In presenting his final budget of this Parliament George Osborne was predictably wide ranging in scope and focused on preparing for a certain event on the 7th May with a number of well-aimed asides at the Leader of the Opposition and the Shadow Chancellor.
Towards the end of 2014 the government issued many proposed clauses of Finance Bill 2015 together with updates on consultations. Due to the dissolution of Parliament on 30 March some measures will be legislated for in the week commencing 23 March, whilst others will be enacted by a Finance Bill in the next Parliament (depending on the result of the General Election).
The Budget proposes further measures, some of which may only come to fruition if the Conservative Party is in power in the next Parliament.
Our summary focuses on the issues likely to affect you, your family and your business. If you have any questions please do not hesitate to contact us for advice.
Main Budget tax proposals
- Increased personal allowances
- The introduction of a new Personal Savings Allowance
- Changes to ISAs including the introduction of a new type of ISA for First Time Buyers
- Changes to pensions
- Potential business rate reform in England
- Entrepreneur’s Relief – changes to qualifying conditions
The personal allowance for 2015/16
For those born after 5 April 1938 the personal allowance will be increased to £10,600. For
those born before 6 April 1938 the personal allowance remains at £10,660.
Personal Savings Allowance
The Chancellor announced that legislation will be introduced in a future Finance Bill to apply a
Personal Savings Allowance to income such as bank and building society interest from 6 April
- The Personal Savings Allowance will apply for up to £1,000 of a basic rate taxpayer’s savings income, and up to £500 of a higher rate taxpayer’s savings income each year.

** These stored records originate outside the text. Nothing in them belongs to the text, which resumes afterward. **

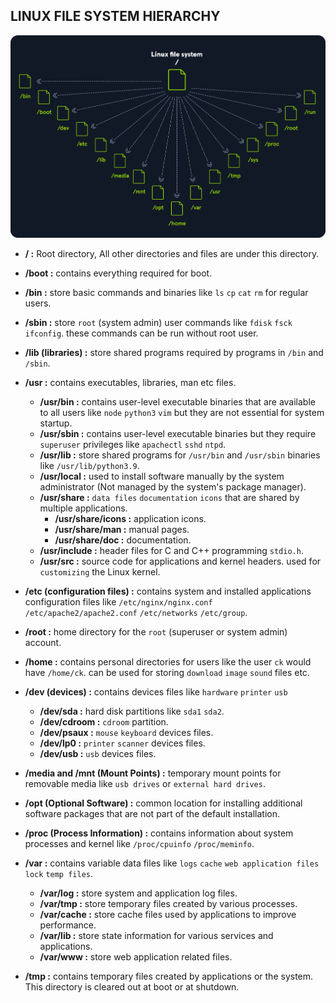 ## LINUX FILE SYSTEM HIERARCHY

[![Picture](./assets/filesystem.png)](./assets/filesystem.png)


- **/ :** Root directory, All other directories and files are under this directory.

- **/boot :** contains everything required for boot.

- **/bin :** store basic commands and binaries like `ls` `cp` `cat` `rm` for regular users.

- **/sbin :** store `root` (system admin) user commands like `fdisk` `fsck` `ifconfig`. these commands can be run without root user.

- **/lib (libraries) :** store shared programs required by programs in `/bin` and `/sbin`.

- **/usr :** contains executables, libraries, man etc files.
  - **/usr/bin :** contains user-level executable binaries that are available to all users like `node` `python3` `vim` but they are not essential for system startup.
  - **/usr/sbin :** contains user-level executable binaries but they require `superuser` privileges like `apachectl` `sshd` `ntpd`.
  - **/usr/lib :** store shared programs for `/usr/bin` and `/usr/sbin` binaries like `/usr/lib/python3.9`.
  - **/usr/local :** used to install software manually by the system administrator (Not managed by the system's package manager).
  - **/usr/share :** `data files` `documentation` `icons` that are shared by multiple applications.
    - **/usr/share/icons :** application icons.
    - **/usr/share/man :** manual pages.
    - **/usr/share/doc :** documentation.
  - **/usr/include :** header files for C and C++ programming `stdio.h`.
  - **/usr/src :** source code for applications and kernel headers. used for `customizing` the Linux kernel.

- **/etc (configuration files) :** contains system and installed applications configuration files like `/etc/nginx/nginx.conf` `/etc/apache2/apache2.conf` `/etc/networks` `/etc/group`.

- **/root :** home directory for the `root` (superuser or system admin) account.

- **/home :** contains personal directories for users like the user `ck` would have `/home/ck`. can be used for storing `download` `image` `sound` files etc.

- **/dev (devices) :** contains devices files like `hardware` `printer` `usb`
  - **/dev/sda :** hard disk partitions like `sda1` `sda2`.
  - **/dev/cdroom :** `cdroom` partition.
  - **/dev/psaux :** `mouse` `keyboard` devices files.
  - **/dev/lp0 :** `printer` `scanner` devices files.
  - **/dev/usb :** `usb` devices files.

- **/media and /mnt (Mount Points) :** temporary mount points for removable media like `usb drives` or `external hard drives`.

- **/opt (Optional Software) :** common location for installing additional software packages that are not part of the default installation.

- **/proc (Process Information) :** contains information about system processes and kernel like `/proc/cpuinfo` `/proc/meminfo`.
 
- **/var :** contains variable data files like `logs` `cache` `web application files` `lock` `temp files`.
  - **/var/log :** store system and application log files.
  - **/var/tmp :** store temporary files created by various processes.
  - **/var/cache :** store cache files used by applications to improve performance.
  - **/var/lib :** store state information for various services and applications.
  - **/var/www :** store web application related files.

- **/tmp :** contains temporary files created by applications or the system. This directory is cleared out at boot or at shutdown.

The Personal Savings Allowance will not be available for additional rate taxpayers.
These changes will have effect from 6 April 2016 and the Personal Savings Allowance will
be in addition to the tax advantages currently available to savers from Individual Savings
Accounts. The Personal Savings Allowance will provide basic and higher rate tax payers with a tax
saving of up to £200 each year.
Help to Buy ISA
The government has announced the introduction of a new type of ISA, the Help to
Buy ISA, which will provide a tax free savings account for first time buyers wishing to save for
a home. The scheme will provide a government bonus to each person who has saved into a Help to
Buy ISA at the point they use their savings to purchase their first home. For every £200 a first
time buyer saves, the government will provide a £50 bonus up to a maximum bonus of £3,000
on £12,000 of savings.
Help to Buy ISAs will be subject to eligibility rules and limits!
Pensions – changes to access to pension funds
The Taxation of Pensions Act has recently been enacted. It provides that individuals aged 55 or
over can access their money purchase pension savings as they choose from 6 April 2015.

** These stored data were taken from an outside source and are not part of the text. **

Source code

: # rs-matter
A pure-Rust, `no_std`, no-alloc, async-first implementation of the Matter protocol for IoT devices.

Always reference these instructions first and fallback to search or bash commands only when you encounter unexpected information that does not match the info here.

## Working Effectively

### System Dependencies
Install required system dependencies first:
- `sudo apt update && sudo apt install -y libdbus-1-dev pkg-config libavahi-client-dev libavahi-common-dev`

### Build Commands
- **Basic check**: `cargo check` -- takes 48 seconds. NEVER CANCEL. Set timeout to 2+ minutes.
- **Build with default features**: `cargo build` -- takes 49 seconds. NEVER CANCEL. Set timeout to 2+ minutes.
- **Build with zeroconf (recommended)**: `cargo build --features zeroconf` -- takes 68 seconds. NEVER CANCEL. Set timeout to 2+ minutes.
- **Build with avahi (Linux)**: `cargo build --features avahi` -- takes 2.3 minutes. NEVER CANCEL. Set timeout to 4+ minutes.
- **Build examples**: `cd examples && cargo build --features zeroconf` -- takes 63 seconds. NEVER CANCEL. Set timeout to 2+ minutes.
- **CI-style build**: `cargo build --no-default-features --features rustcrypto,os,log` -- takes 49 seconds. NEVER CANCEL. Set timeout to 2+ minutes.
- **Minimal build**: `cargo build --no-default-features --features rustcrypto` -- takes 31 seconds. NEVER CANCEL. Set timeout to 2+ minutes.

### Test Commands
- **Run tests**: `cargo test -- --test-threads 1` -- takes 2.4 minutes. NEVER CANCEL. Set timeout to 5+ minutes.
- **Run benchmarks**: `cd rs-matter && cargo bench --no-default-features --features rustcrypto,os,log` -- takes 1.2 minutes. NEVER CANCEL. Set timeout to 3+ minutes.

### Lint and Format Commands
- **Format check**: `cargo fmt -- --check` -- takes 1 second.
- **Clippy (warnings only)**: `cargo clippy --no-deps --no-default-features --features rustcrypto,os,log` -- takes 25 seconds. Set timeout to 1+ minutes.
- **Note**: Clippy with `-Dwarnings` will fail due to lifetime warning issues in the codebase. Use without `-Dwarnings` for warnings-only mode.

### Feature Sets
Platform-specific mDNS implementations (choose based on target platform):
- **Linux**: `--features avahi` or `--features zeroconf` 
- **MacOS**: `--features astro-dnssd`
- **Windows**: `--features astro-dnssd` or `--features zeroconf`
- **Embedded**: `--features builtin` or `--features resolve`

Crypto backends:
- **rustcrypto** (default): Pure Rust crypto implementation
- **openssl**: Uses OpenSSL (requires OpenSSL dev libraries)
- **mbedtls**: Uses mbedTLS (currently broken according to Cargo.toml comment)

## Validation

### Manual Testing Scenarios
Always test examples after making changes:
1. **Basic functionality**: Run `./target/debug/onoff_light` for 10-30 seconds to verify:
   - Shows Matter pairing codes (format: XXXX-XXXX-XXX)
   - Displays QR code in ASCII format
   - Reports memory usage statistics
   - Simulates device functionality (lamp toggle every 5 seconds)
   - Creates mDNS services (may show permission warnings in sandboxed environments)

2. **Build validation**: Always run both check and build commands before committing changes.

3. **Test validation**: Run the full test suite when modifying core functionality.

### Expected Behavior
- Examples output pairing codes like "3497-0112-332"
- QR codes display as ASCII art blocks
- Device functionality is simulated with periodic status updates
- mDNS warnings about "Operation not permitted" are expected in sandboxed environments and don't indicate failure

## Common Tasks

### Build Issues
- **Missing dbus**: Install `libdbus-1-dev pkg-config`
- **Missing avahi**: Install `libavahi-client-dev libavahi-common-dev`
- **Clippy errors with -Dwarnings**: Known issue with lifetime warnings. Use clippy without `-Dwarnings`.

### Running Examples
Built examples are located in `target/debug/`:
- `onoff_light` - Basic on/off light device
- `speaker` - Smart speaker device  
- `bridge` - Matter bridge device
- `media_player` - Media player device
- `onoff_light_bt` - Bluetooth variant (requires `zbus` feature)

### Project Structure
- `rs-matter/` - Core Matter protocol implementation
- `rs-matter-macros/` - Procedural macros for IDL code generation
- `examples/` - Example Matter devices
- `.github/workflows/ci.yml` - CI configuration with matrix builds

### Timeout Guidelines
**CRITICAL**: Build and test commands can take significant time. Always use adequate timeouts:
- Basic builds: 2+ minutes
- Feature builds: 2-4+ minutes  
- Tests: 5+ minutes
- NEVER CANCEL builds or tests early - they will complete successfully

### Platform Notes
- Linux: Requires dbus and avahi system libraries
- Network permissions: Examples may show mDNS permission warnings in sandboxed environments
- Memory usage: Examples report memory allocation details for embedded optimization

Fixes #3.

In most cases access to the fund will be achieved in one of two ways:
• Allocation of a pension fund (or part of a pension fund) to a ‘flexi-access drawdown
account’ from which any amount can be taken over whatever period the person
• Taking a single or series of lump sums from a pension fund (known as an ‘uncrystallised
funds pension lump sum’).
When an allocation of funds to a flexi-access account is made the member typically will take
the opportunity of taking a tax free lump sum from the fund (as under current rules).

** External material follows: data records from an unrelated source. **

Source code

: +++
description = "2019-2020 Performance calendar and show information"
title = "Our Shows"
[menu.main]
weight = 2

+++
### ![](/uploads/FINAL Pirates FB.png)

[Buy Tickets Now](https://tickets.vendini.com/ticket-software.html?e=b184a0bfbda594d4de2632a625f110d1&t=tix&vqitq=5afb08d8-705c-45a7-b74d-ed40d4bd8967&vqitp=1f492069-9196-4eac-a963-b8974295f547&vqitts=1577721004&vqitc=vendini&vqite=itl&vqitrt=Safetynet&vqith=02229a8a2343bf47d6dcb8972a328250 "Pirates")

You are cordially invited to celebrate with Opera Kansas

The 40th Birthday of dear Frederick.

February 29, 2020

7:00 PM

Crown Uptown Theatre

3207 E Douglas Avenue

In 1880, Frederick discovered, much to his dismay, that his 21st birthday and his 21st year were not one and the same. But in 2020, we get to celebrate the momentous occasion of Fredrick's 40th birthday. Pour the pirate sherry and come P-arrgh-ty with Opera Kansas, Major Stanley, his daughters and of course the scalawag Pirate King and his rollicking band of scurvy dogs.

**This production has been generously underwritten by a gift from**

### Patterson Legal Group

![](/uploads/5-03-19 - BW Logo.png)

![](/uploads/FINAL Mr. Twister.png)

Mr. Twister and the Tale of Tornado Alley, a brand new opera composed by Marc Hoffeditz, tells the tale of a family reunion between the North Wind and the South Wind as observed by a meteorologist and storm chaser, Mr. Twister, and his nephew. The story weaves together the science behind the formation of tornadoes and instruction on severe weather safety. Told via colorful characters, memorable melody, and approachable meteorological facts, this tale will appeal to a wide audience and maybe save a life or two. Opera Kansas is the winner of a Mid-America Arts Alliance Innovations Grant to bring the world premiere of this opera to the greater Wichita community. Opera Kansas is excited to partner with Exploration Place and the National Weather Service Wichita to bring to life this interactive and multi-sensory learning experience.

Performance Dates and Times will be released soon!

The person will then decide how much or how little to take from the flexi-access account. Any
amounts that are taken will count as taxable income in the year of receipt. Access to some or all of a
pension fund without first allocating to a flexi-access account can be achieved by taking an
uncrystallised funds pension lump sum.
The tax effect will be:
- • 25% is tax free
- • the remainder is taxable as income.
An annuity can, of course, be purchased with some or all of the fund as currently.
This is a particularly complicated area with taxation and investment consequences and great care should therefore be taken in making any decision.
Tax Avoidance Measure
In terms of anti-avoidance measures the main focus was on larger corporate businesses (the diverted profits or ‘google tax’) though here are a selection of some of the other specific targets:
- Internally transferred Goodwill
- Planning which ‘abused’ the late paid interest rules
- Bank loss relief restrictions
- Goodwill transactions between related companies
- Entrepreneur’s relief restrictions for associated disposals
- Arrangements which HMRC consider are contrived which seek to maximise b/fwd losses or reliefs
- Miscellaneous loss relief planning
- Employment intermediaries exploiting the travel and subsistence expense regime
The changes to Entrepreneur’s Relief add further significance to ensuring that great care is taken where clients are looking to take advantage of this very valuable relief.